Among the state’s big five metro areas, Huntsville leads the way with only is 3.7% unemployment, and Mayor Tommy Battle was effusive in his praise:
I congratulate the governor on the announcement and all of the local officials across Alabama for their hard work in creating jobs for their communities. I also thank the companies who are hiring and investing in our people. It’s great to be in a state where cities like Russellville, with a population of 10,000, can bring in 900 new jobs, and Guntersville, with a population of 9,000 can generate 1,000 new jobs.
While statewide gains are significant, Huntsville also the led the state in job growth over the past year, being responsible for almost 15 percent of Alabama’s 38,000 new workers. This trend isn’t new. In the past 10 years, the greater Huntsville area netted 22,000 new workers and doubled the U.S. job growth rate.
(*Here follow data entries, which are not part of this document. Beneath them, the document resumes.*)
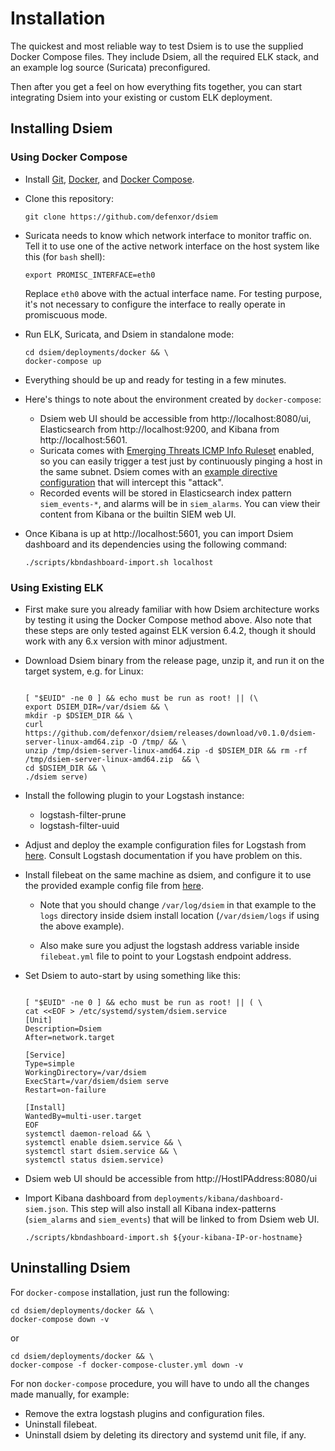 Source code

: # Installation
 
The quickest and most reliable way to test Dsiem is to use the supplied Docker Compose files. They include Dsiem, all the required ELK stack, and an example log source (Suricata) preconfigured.

Then after you get a feel on how everything fits together, you can start integrating Dsiem into your existing or custom ELK deployment.

## Installing Dsiem

### Using Docker Compose

* Install <a href="https://git-scm.com/downloads">Git</a>, <a href="https://www.docker.com/get-started">Docker</a>, and 
  <a href="https://docs.docker.com/compose/install/">Docker Compose</a>.

* Clone this repository:

    ```shell
    git clone https://github.com/defenxor/dsiem
    ```

* Suricata needs to know which network interface to monitor traffic on. Tell it to use one of the active network interface on the host system like this (for `bash` shell):

    ```shell
    export PROMISC_INTERFACE=eth0
    ```
  
    Replace `eth0` above with the actual interface name. For testing purpose, it's not necessary to configure the interface to really operate in promiscuous mode.

* Run ELK, Suricata, and Dsiem in standalone mode:
  
    ```shell
    cd dsiem/deployments/docker && \
    docker-compose up
    ```

* Everything should be up and ready for testing in a few minutes.

* Here's things to note about the environment created by `docker-compose`:
  
    * Dsiem web UI should be accessible from http://localhost:8080/ui, Elasticsearch from http://localhost:9200, and Kibana from http://localhost:5601.
    * Suricata comes with <a href="https://rules.emergingthreats.net/open/suricata/rules/emerging-icmp_info.rules">Emerging Threats ICMP Info Ruleset</a> enabled, so you can easily trigger a test just by continuously pinging a host in the same subnet. Dsiem comes with an <a href="https://github.com/defenxor/dsiem/blob/master/configs/directives_dsiem-backend-0_testing2.json"> example directive configuration</a> that will intercept this "attack".
    * Recorded events will be stored in Elasticsearch index pattern `siem_events-*`, and alarms will be in `siem_alarms`. You can view their content from Kibana or the builtin SIEM web UI.

* Once Kibana is up at http://localhost:5601, you can import Dsiem dashboard and its dependencies using the following command:

    ```shell
    ./scripts/kbndashboard-import.sh localhost
    ```

### Using Existing ELK

* First make sure you already familiar with how Dsiem architecture works by testing it using the Docker Compose method above. Also note that these steps are only tested against ELK version 6.4.2, though it should work with any 6.x version with minor adjustment.

* Download Dsiem binary from the release page, unzip it, and run it on the target system, e.g. for Linux:

    ```shell

    [ "$EUID" -ne 0 ] && echo must be run as root! || (\
    export DSIEM_DIR=/var/dsiem && \
    mkdir -p $DSIEM_DIR && \
    curl https://github.com/defenxor/dsiem/releases/download/v0.1.0/dsiem-server-linux-amd64.zip -O /tmp/ && \
    unzip /tmp/dsiem-server-linux-amd64.zip -d $DSIEM_DIR && rm -rf /tmp/dsiem-server-linux-amd64.zip  && \
    cd $DSIEM_DIR && \
    ./dsiem serve)
    
    ```

* Install the following plugin to your Logstash instance:
    * logstash-filter-prune
    * logstash-filter-uuid

* Adjust and deploy the example configuration files for Logstash from <a href="https://github.com/defenxor/dsiem/tree/master/deployments/docker/conf/logstash">here</a>. Consult
  Logstash documentation if you have problem on this.

* Install filebeat on the same machine as dsiem, and configure it to use the provided example config file from <a href="https://github.com/defenxor/dsiem/tree/master/deployments/docker/conf/filebeat">here</a>.

    * Note that you should change `/var/log/dsiem` in that example to the `logs` directory inside dsiem install location (`/var/dsiem/logs` if using the above example).
  
    * Also make sure you adjust the logstash address variable inside `filebeat.yml` file to point to your Logstash endpoint address.

* Set Dsiem to auto-start by using something like this:
  
    ```shell

    [ "$EUID" -ne 0 ] && echo must be run as root! || ( \
    cat <<EOF > /etc/systemd/system/dsiem.service 
    [Unit]
    Description=Dsiem
    After=network.target

    [Service]
    Type=simple
    WorkingDirectory=/var/dsiem
    ExecStart=/var/dsiem/dsiem serve
    Restart=on-failure

    [Install]
    WantedBy=multi-user.target
    EOF
    systemctl daemon-reload && \
    systemctl enable dsiem.service && \
    systemctl start dsiem.service && \
    systemctl status dsiem.service)
    ```
* Dsiem web UI should be accessible from http://HostIPAddress:8080/ui

* Import Kibana dashboard from `deployments/kibana/dashboard-siem.json`. This step will also install all Kibana index-patterns (`siem_alarms` and `siem_events`) that will be linked to from Dsiem web UI.

    ```shell
    ./scripts/kbndashboard-import.sh ${your-kibana-IP-or-hostname}
    ```

## Uninstalling Dsiem

For `docker-compose` installation, just run the following:

```shell
cd dsiem/deployments/docker && \
docker-compose down -v
```
or
```shell
cd dsiem/deployments/docker && \
docker-compose -f docker-compose-cluster.yml down -v
```

For non `docker-compose` procedure, you will have to undo all the changes made manually, for example:

* Remove the extra logstash plugins and configuration files.
* Uninstall filebeat.
* Uninstall dsiem by deleting its directory and systemd unit file, if any.
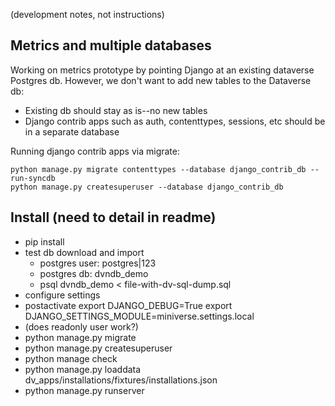 (development notes, not instructions)

## Metrics and multiple databases

Working on metrics prototype by pointing Django at an existing dataverse Postgres db.  However, we don't want to add new tables to the Dataverse db:

- Existing db should stay as is--no new tables
- Django contrib apps such as auth, contenttypes, sessions, etc should be in a separate database

Running django contrib apps via migrate:

```
python manage.py migrate contenttypes --database django_contrib_db --run-syncdb
python manage.py createsuperuser --database django_contrib_db
```

## Install (need to detail in readme)

- pip install
- test db download and import
    - postgres user: postgres|123
    - postgres db: dvndb_demo
    - psql dvndb_demo < file-with-dv-sql-dump.sql
- configure settings
- postactivate
    export DJANGO_DEBUG=True
    export DJANGO_SETTINGS_MODULE=miniverse.settings.local
- (does readonly user work?)
- python manage.py migrate
- python manage.py createsuperuser
- python manage check
- python manage.py loaddata dv_apps/installations/fixtures/installations.json
- python manage.py runserver
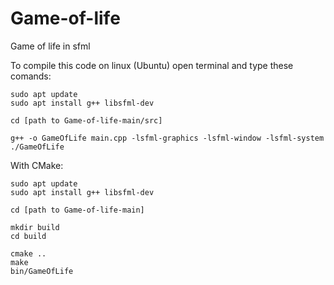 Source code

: # Game-of-life
Game of life in sfml

To compile this code on linux (Ubuntu) open terminal and type these comands:
```
sudo apt update
sudo apt install g++ libsfml-dev

cd [path to Game-of-life-main/src]

g++ -o GameOfLife main.cpp -lsfml-graphics -lsfml-window -lsfml-system
./GameOfLife
```
With CMake:
```
sudo apt update
sudo apt install g++ libsfml-dev

cd [path to Game-of-life-main]

mkdir build
cd build

cmake ..
make
bin/GameOfLife 
```
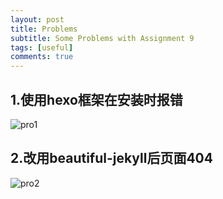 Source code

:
 ```yaml
---
layout: post
title: Problems
subtitle: Some Problems with Assignment 9
tags: [useful]
comments: true
---
```

## 1.使用hexo框架在安装时报错
![pro1]({{https://wsy1114534906.github.io/wangsiyuan.github.io}}/assets/img/pro1.png)
## 2.改用beautiful-jekyll后页面404
![pro2]({{https://wsy1114534906.github.io/wangsiyuan.github.io}}/assets/img/pro2.png)
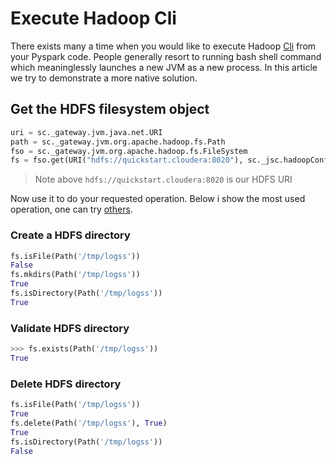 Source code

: # Execute Hadoop Cli

There exists many a time when you would like to execute Hadoop [Cli](https://hadoop.apache.org/docs/current/hadoop-project-dist/hadoop-common/CommandsManual.html) from your Pyspark code.
People generally resort to running bash shell command which meaninglessly launches a new JVM as a new process. In this article we try to demonstrate a more native solution.


## Get the HDFS filesystem object


```python
uri = sc._gateway.jvm.java.net.URI
path = sc._gateway.jvm.org.apache.hadoop.fs.Path
fso = sc._gateway.jvm.org.apache.hadoop.fs.FileSystem
fs = fso.get(URI("hdfs://quickstart.cloudera:8020"), sc._jsc.hadoopConfiguration())
```

> Note above `hdfs://quickstart.cloudera:8020` is our HDFS URI


Now use it to do your requested operation. Below i show the most used operation, one can try [others](https://hadoop.apache.org/docs/stable/api/org/apache/hadoop/fs/FileSystem.html).


### Create a HDFS directory


```python
fs.isFile(Path('/tmp/logss'))
False
fs.mkdirs(Path('/tmp/logss'))
True
fs.isDirectory(Path('/tmp/logss'))
True
```

### Validate HDFS directory


```python
>>> fs.exists(Path('/tmp/logss'))
True
```

### Delete HDFS directory


```python
fs.isFile(Path('/tmp/logss'))
True
fs.delete(Path('/tmp/logss'), True)
True
fs.isDirectory(Path('/tmp/logss'))
False
```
With this success, however, comes another challenge. Low unemployment magnifies the gap between those seeking jobs and the skilled employees businesses need. As jobs become increasingly high-tech, there are people left behind because they lack the skills to fill positions once guaranteed with a high school diploma.
“Trades across Alabama have been talking about the lack of skilled workers to fill their jobs, and that means workforce development is the next critical step for state leaders to address,” said Battle. “We want the state to continue working with local governments to provide job-training programs so that each area of Alabama can provide for their local workforce needs.”
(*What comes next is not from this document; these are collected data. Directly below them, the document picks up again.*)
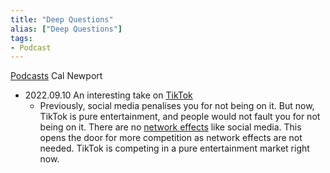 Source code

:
 ```yaml
---
title: "Deep Questions"
alias: ["Deep Questions"]
tags:
- Podcast
---
```

[Podcasts](notes/000_Podcasts.md)
Cal Newport

- 2022.09.10 An interesting take on [TikTok](notes/2_TikTok.md)
	- Previously, social media penalises you for not being on it. But now, TikTok is pure entertainment, and people would not fault you for not being on it. There are no [network effects](notes/C_Network%20effects.md) like social media. This opens the door for more competition as network effects are not needed. TikTok is competing in a pure entertainment market right now. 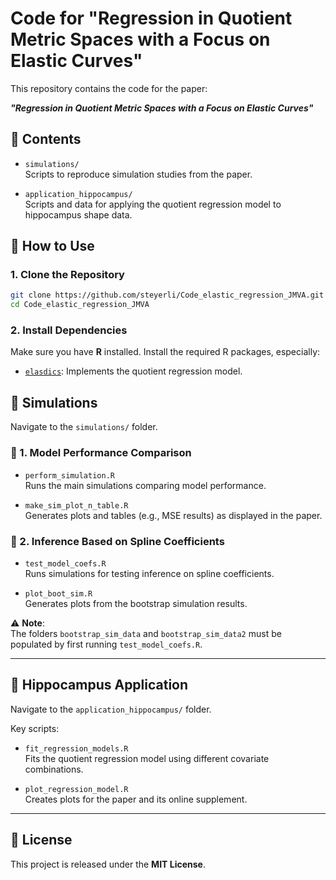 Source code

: # Code for "Regression in Quotient Metric Spaces with a Focus on Elastic Curves"

This repository contains the code for the paper:

**_"Regression in Quotient Metric Spaces with a Focus on Elastic Curves"_**  

## 📁 Contents

- `simulations/`  
  Scripts to reproduce simulation studies from the paper.

- `application_hippocampus/`  
  Scripts and data for applying the quotient regression model to hippocampus shape data.

## 🚀 How to Use

### 1. Clone the Repository

```bash
git clone https://github.com/steyerli/Code_elastic_regression_JMVA.git
cd Code_elastic_regression_JMVA
```

### 2. Install Dependencies

Make sure you have **R** installed. Install the required R packages, especially:

- [`elasdics`](https://github.com/steyerli/elasdics): Implements the quotient regression model.

## 🔬 Simulations

Navigate to the `simulations/` folder.

### 🔹 1. Model Performance Comparison

- `perform_simulation.R`  
  Runs the main simulations comparing model performance.

- `make_sim_plot_n_table.R`  
  Generates plots and tables (e.g., MSE results) as displayed in the paper.

### 🔹 2. Inference Based on Spline Coefficients

- `test_model_coefs.R`  
  Runs simulations for testing inference on spline coefficients.

- `plot_boot_sim.R`  
  Generates plots from the bootstrap simulation results.

⚠️ **Note**:  
The folders `bootstrap_sim_data` and `bootstrap_sim_data2` must be populated by first running `test_model_coefs.R`.

---

## 🧠 Hippocampus Application

Navigate to the `application_hippocampus/` folder.

Key scripts:

- `fit_regression_models.R`  
  Fits the quotient regression model using different covariate combinations.

- `plot_regression_model.R`  
  Creates plots for the paper and its online supplement.

---

## 📄 License

This project is released under the **MIT License**.
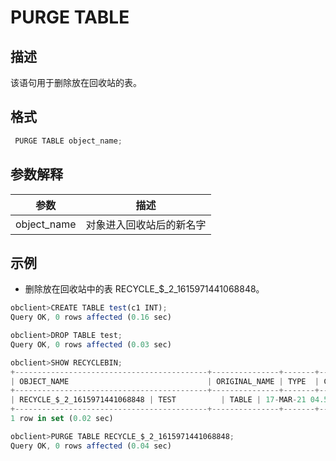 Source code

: PURGE TABLE 
================================



描述 
-----------

该语句用于删除放在回收站的表。

格式 
-----------

```javascript
 PURGE TABLE object_name;
```



参数解释 
-------------



|     参数      |      描述      |
|-------------|--------------|
| object_name | 对象进入回收站后的新名字 |



示例 
-----------

* 删除放在回收站中的表 RECYCLE_$_2_1615971441068848。

  




```javascript
obclient>CREATE TABLE test(c1 INT);
Query OK, 0 rows affected (0.16 sec)

obclient>DROP TABLE test;
Query OK, 0 rows affected (0.03 sec)

obclient>SHOW RECYCLEBIN;
+-------------------------------------------+---------------+-------+----------------------------+
| OBJECT_NAME                               | ORIGINAL_NAME | TYPE  | CREATETIME                 |
+-------------------------------------------+---------------+-------+----------------------------+
| RECYCLE_$_2_1615971441068848 | TEST          | TABLE | 17-MAR-21 04.57.21.068968 PM |
+-------------------------------------------+---------------+-------+----------------------------+
1 row in set (0.02 sec)

obclient>PURGE TABLE RECYCLE_$_2_1615971441068848;
Query OK, 0 rows affected (0.04 sec)
```



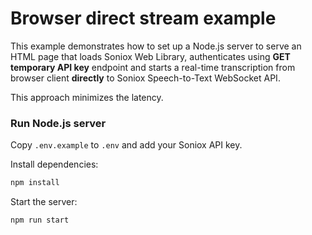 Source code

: # Browser direct stream example

This example demonstrates how to set up a Node.js server to serve an HTML page
that loads Soniox Web Library, authenticates using **GET temporary API key**
endpoint and starts a real-time transcription from browser client **directly**
to Soniox Speech-to-Text WebSocket API.

This approach minimizes the latency.

### Run Node.js server

Copy `.env.example` to `.env` and add your Soniox API key.

Install dependencies:

```sh
npm install
```

Start the server:

```sh
npm run start
```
Economic forces and technological disruptions have fundamentally changed the workplace and the skills required for success. In the coming years, economists predict 80 percent of jobs paying a living wage will require some type of post-secondary credential. The World Economic Forum says 65 percent of children who enter the primary grades today will end up working in job types that don’t exist yet.
An education beyond high school – whether it’s a technical credential, two-year associates degree or a four-year bachelor’s degree – will be essential to keep Alabama growing and prosperous. As Battle noted,
The jobs are coming, but let’s not lose sight of what is important. State leaders need to be taking swift and determined action to prevent a “workforce gap” from negatively impacting economic growth, quality of life, and prosperity for decades to come.
Battle says he is proud of Huntsville’s community-wide team approach to ensure North Alabama’s workers are trained for the jobs in demand, including collaborations with our educators, two-year college systems, and entities like Manufacture Alabama.
We need more of these partnerships to attract high-wage jobs and train Alabama’s workforce for the 21st century and beyond.